Response.Cookies.Append("theme", "dark");
string theme = Request.Cookies["theme"];

2. Session State (Server-side)

Data is kept on the server (in memory or a distributed cache) and identified by a session cookie holding the session ID.

// Program.cs
builder.Services.AddDistributedMemoryCache();
builder.Services.AddSession();
app.UseSession();

// In a controller
HttpContext.Session.SetString("User", "Ram");
string user = HttpContext.Session.GetString("User");

3. TempData

Used to pass data between two consecutive requests (e.g. across a redirect after a POST). Backed by session or cookies and cleared after it is read.

TempData["Message"] = "Record saved successfully";
// available in the next request only

4. Query Strings

State carried in the URL.

/products?category=books&page=2

string cat = Request.Query["category"];

5. Hidden Form Fields

Values round-tripped inside a form so they survive a POST.

<input type="hidden" asp-for="Id" />

6. Cache (Application-wide)

IMemoryCache / distributed cache stores shared data on the server, not tied to a single user.

_cache.Set("rates", data, TimeSpan.FromMinutes(10));

Summary Table

Dependency Injection (DI) and the IoC Container

Dependency Injection is a design pattern in which an object's dependencies (the services it needs) are supplied to it from outside rather than being created inside the object itself. This implements the principle of Inversion of Control (IoC) — control over object creation and lifetime is inverted from the class to a central container.

ASP.NET Core has a built-in IoC container (IServiceProvider). It is responsible for:

• Creating service instances when requested,
• Resolving and injecting their dependencies recursively,
• Managing each service's lifetime.

Benefits: loose coupling, easier unit testing (mock injection), and centralized configuration.

Service Lifetimes

Registering a Service

Services are registered in Program.cs against the DI container, usually as an interface mapped to an implementation:

builder.Services.AddScoped<IMessageService, EmailService>();

Consuming a Service (Constructor Injection)

The container injects the dependency through the constructor:

public interface IMessageService
{
    string Send(string to);
}

public class EmailService : IMessageService
{
    public string Send(string to) => $"Email sent to {to}";
}

public class HomeController : Controller
{
    private readonly IMessageService _msg;

    // ASP.NET Core injects EmailService automatically
    public HomeController(IMessageService msg)
    {
        _msg = msg;
    }

    public IActionResult Index()
    {
        return Content(_msg.Send("ram@example.com"));
    }
}

The controller depends only on the abstraction IMessageService; the concrete EmailService can be swapped (e.g. with a mock) without changing the controller.

The ASP.NET Core Request Processing Pipeline

When a request reaches an ASP.NET Core app, it flows through a pipeline of middleware components.

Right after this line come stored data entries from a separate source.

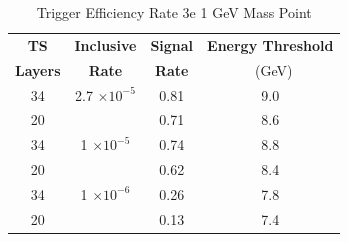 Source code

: \begin{table}
 \centering
\caption{Trigger Efficiency Rate 3e 1 GeV Mass Point}
\begin{tabular}{ c | c | c | c }
\textbf{TS} & \textbf{Inclusive} & \textbf{Signal} & \textbf{Energy Threshold}  \\ \textbf{Layers} & \textbf{Rate} & \textbf{Rate} & \ (GeV) \\ 
\hline
34 & 2.7 $\times 10^{-5}$ & 0.81 & 9.0 \\ 
20 & & 0.71 & 8.6 \\ 
\hline 
34 & 1 $\times 10^{-5}$ & 0.74 & 8.8 \\ 
20 & & 0.62 & 8.4 \\ 
\hline 
34 & 1 $\times 10^{-6}$ & 0.26 & 7.8 \\ 
20 & & 0.13 & 7.4 \\ 
\hline 
\end{tabular}
\end{table}
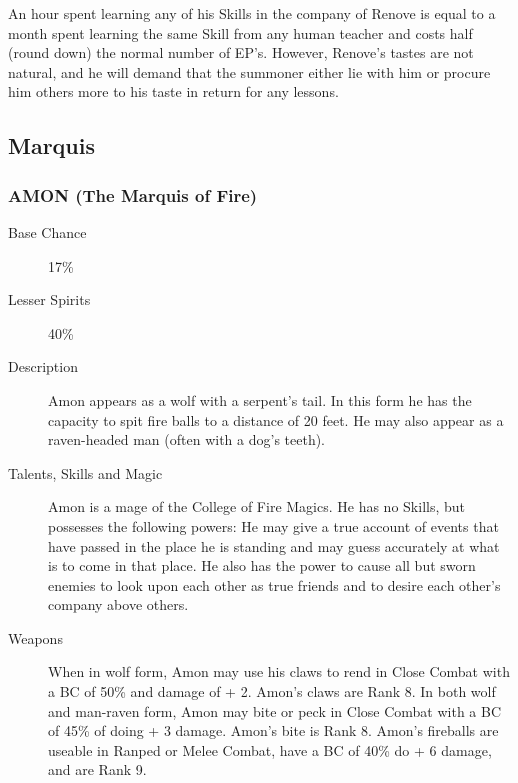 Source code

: \begin{multicols*}{2}
\begin{description}
\setlength\itemsep{0pt}

\item[Comments] An hour spent learning any of his Skills in the company of
Renove is equal to a month spent learning the same Skill from any
human teacher and costs half (round down) the normal number of
EP's. However, Renove's tastes are not natural, and he will demand
that the summoner either lie with him or procure him others more to
his taste in return for any lessons.

\end{description}

\subsection{Marquis}

\subsubsection{AMON (The Marquis of Fire)}

\begin{description}

\item[Base Chance] 17\%

\item[Lesser Spirits]40\%

\item[Description] Amon appears as a wolf with a serpent's tail.  In this
form he has the capacity to spit fire balls to a distance of 20 feet.
He may also appear as a raven-headed man (often with a dog's teeth).

\item[Talents, Skills and Magic] Amon is a mage of the College of Fire Magics.  He has no
Skills, but possesses the following powers: He may give a true account
of events that have passed in the place he is standing and may guess
accurately at what is to come in that place.  He also has the power to
cause all but sworn enemies to look upon each other as true friends
and to desire each other's company above others.

\item[Weapons] When in wolf form, Amon may use his claws to rend in Close
Combat with a BC of 50\% and damage of + 2.  Amon's claws are
Rank 8.  In both wolf and man-raven form, Amon may bite or peck in
Close Combat with a BC of 45\% of doing + 3 damage.  Amon's bite
is Rank 8.  Amon's fireballs are useable in Ranped or Melee Combat,
have a BC of 40\% do + 6 damage, and are Rank 9.


\end{description}
\end{multicols*}
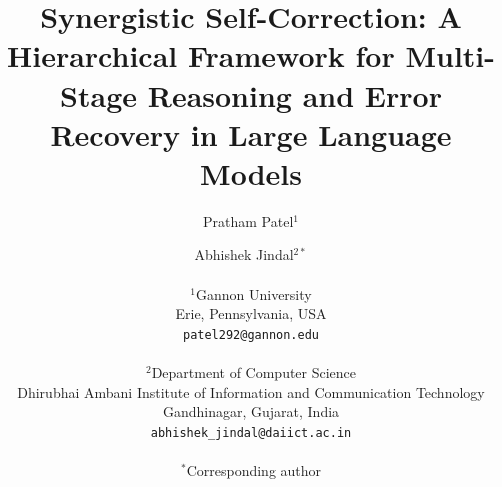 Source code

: \documentclass[10pt,twocolumn]{article}
\begin{document}
\title{Synergistic Self-Correction: A Hierarchical Framework for Multi-Stage Reasoning and Error Recovery in Large Language Models}

\author{
  Pratham Patel$^{1}$ \and
  Abhishek Jindal$^{2*}$ \\
  \\
  $^1$Gannon University \\
  Erie, Pennsylvania, USA \\
  \texttt{patel292@gannon.edu} \\
  \\
  $^2$Department of Computer Science \\
  Dhirubhai Ambani Institute of Information and Communication Technology \\
  Gandhinagar, Gujarat, India \\
  \texttt{abhishek\_jindal@daiict.ac.in} \\
  \\
  $^*$Corresponding author
}

\maketitle
\end{document}
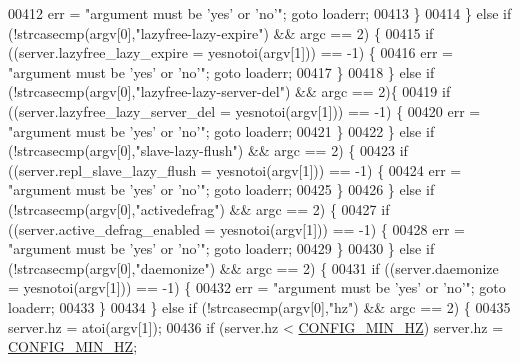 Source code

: \begin{DoxyCode}
{{00412                 err = \textcolor{stringliteral}{"argument must be 'yes' or 'no'"}; \textcolor{keywordflow}{goto} loaderr;
00413             \}
00414         \} \textcolor{keywordflow}{else} \textcolor{keywordflow}{if} (!strcasecmp(argv[0],\textcolor{stringliteral}{"lazyfree-lazy-expire"}) && argc == 2) \{
00415             \textcolor{keywordflow}{if} ((server.lazyfree\_lazy\_expire = yesnotoi(argv[1])) == -1) \{
00416                 err = \textcolor{stringliteral}{"argument must be 'yes' or 'no'"}; \textcolor{keywordflow}{goto} loaderr;
00417             \}
00418         \} \textcolor{keywordflow}{else} \textcolor{keywordflow}{if} (!strcasecmp(argv[0],\textcolor{stringliteral}{"lazyfree-lazy-server-del"}) && argc == 2)\{
00419             \textcolor{keywordflow}{if} ((server.lazyfree\_lazy\_server\_del = yesnotoi(argv[1])) == -1) \{
00420                 err = \textcolor{stringliteral}{"argument must be 'yes' or 'no'"}; \textcolor{keywordflow}{goto} loaderr;
00421             \}
00422         \} \textcolor{keywordflow}{else} \textcolor{keywordflow}{if} (!strcasecmp(argv[0],\textcolor{stringliteral}{"slave-lazy-flush"}) && argc == 2) \{
00423             \textcolor{keywordflow}{if} ((server.repl\_slave\_lazy\_flush = yesnotoi(argv[1])) == -1) \{
00424                 err = \textcolor{stringliteral}{"argument must be 'yes' or 'no'"}; \textcolor{keywordflow}{goto} loaderr;
00425             \}
00426         \} \textcolor{keywordflow}{else} \textcolor{keywordflow}{if} (!strcasecmp(argv[0],\textcolor{stringliteral}{"activedefrag"}) && argc == 2) \{
00427             \textcolor{keywordflow}{if} ((server.active\_defrag\_enabled = yesnotoi(argv[1])) == -1) \{
00428                 err = \textcolor{stringliteral}{"argument must be 'yes' or 'no'"}; \textcolor{keywordflow}{goto} loaderr;
00429             \}
00430         \} \textcolor{keywordflow}{else} \textcolor{keywordflow}{if} (!strcasecmp(argv[0],\textcolor{stringliteral}{"daemonize"}) && argc == 2) \{
00431             \textcolor{keywordflow}{if} ((server.daemonize = yesnotoi(argv[1])) == -1) \{
00432                 err = \textcolor{stringliteral}{"argument must be 'yes' or 'no'"}; \textcolor{keywordflow}{goto} loaderr;
00433             \}
00434         \} \textcolor{keywordflow}{else} \textcolor{keywordflow}{if} (!strcasecmp(argv[0],\textcolor{stringliteral}{"hz"}) && argc == 2) \{
00435             server.hz = atoi(argv[1]);
00436             \textcolor{keywordflow}{if} (server.hz < \hyperlink{server_8h_aba98a7c0e14b8f68e19c43e3e0334fc2}{CONFIG\_MIN\_HZ}) server.hz = 
      \hyperlink{server_8h_aba98a7c0e14b8f68e19c43e3e0334fc2}{CONFIG\_MIN\_HZ};
}}
\end{DoxyCode}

Each middleware can:

1. Inspect/modify the incoming request,
2. Pass control to the next middleware by calling next(), and
3. Inspect/modify the outgoing response on the way back.

Because control passes forward and then unwinds backward, the pipeline behaves like a series of nested layers ("Russian-doll" model). A middleware may also short-circuit the pipeline by not calling next() (e.g. authentication failure returning 401).

Request ─▶ [Logging] ─▶ [Routing] ─▶ [Auth] ─▶ [Endpoint]
         ◀── Response ◀────────────────────────┘

Middleware

Middleware is software assembled into the pipeline to handle requests and responses. The order of registration in Program.cs defines execution order. Common built-in middleware:

• UseExceptionHandler, UseHttpsRedirection, UseStaticFiles, UseRouting, UseAuthentication, UseAuthorization, MapControllers.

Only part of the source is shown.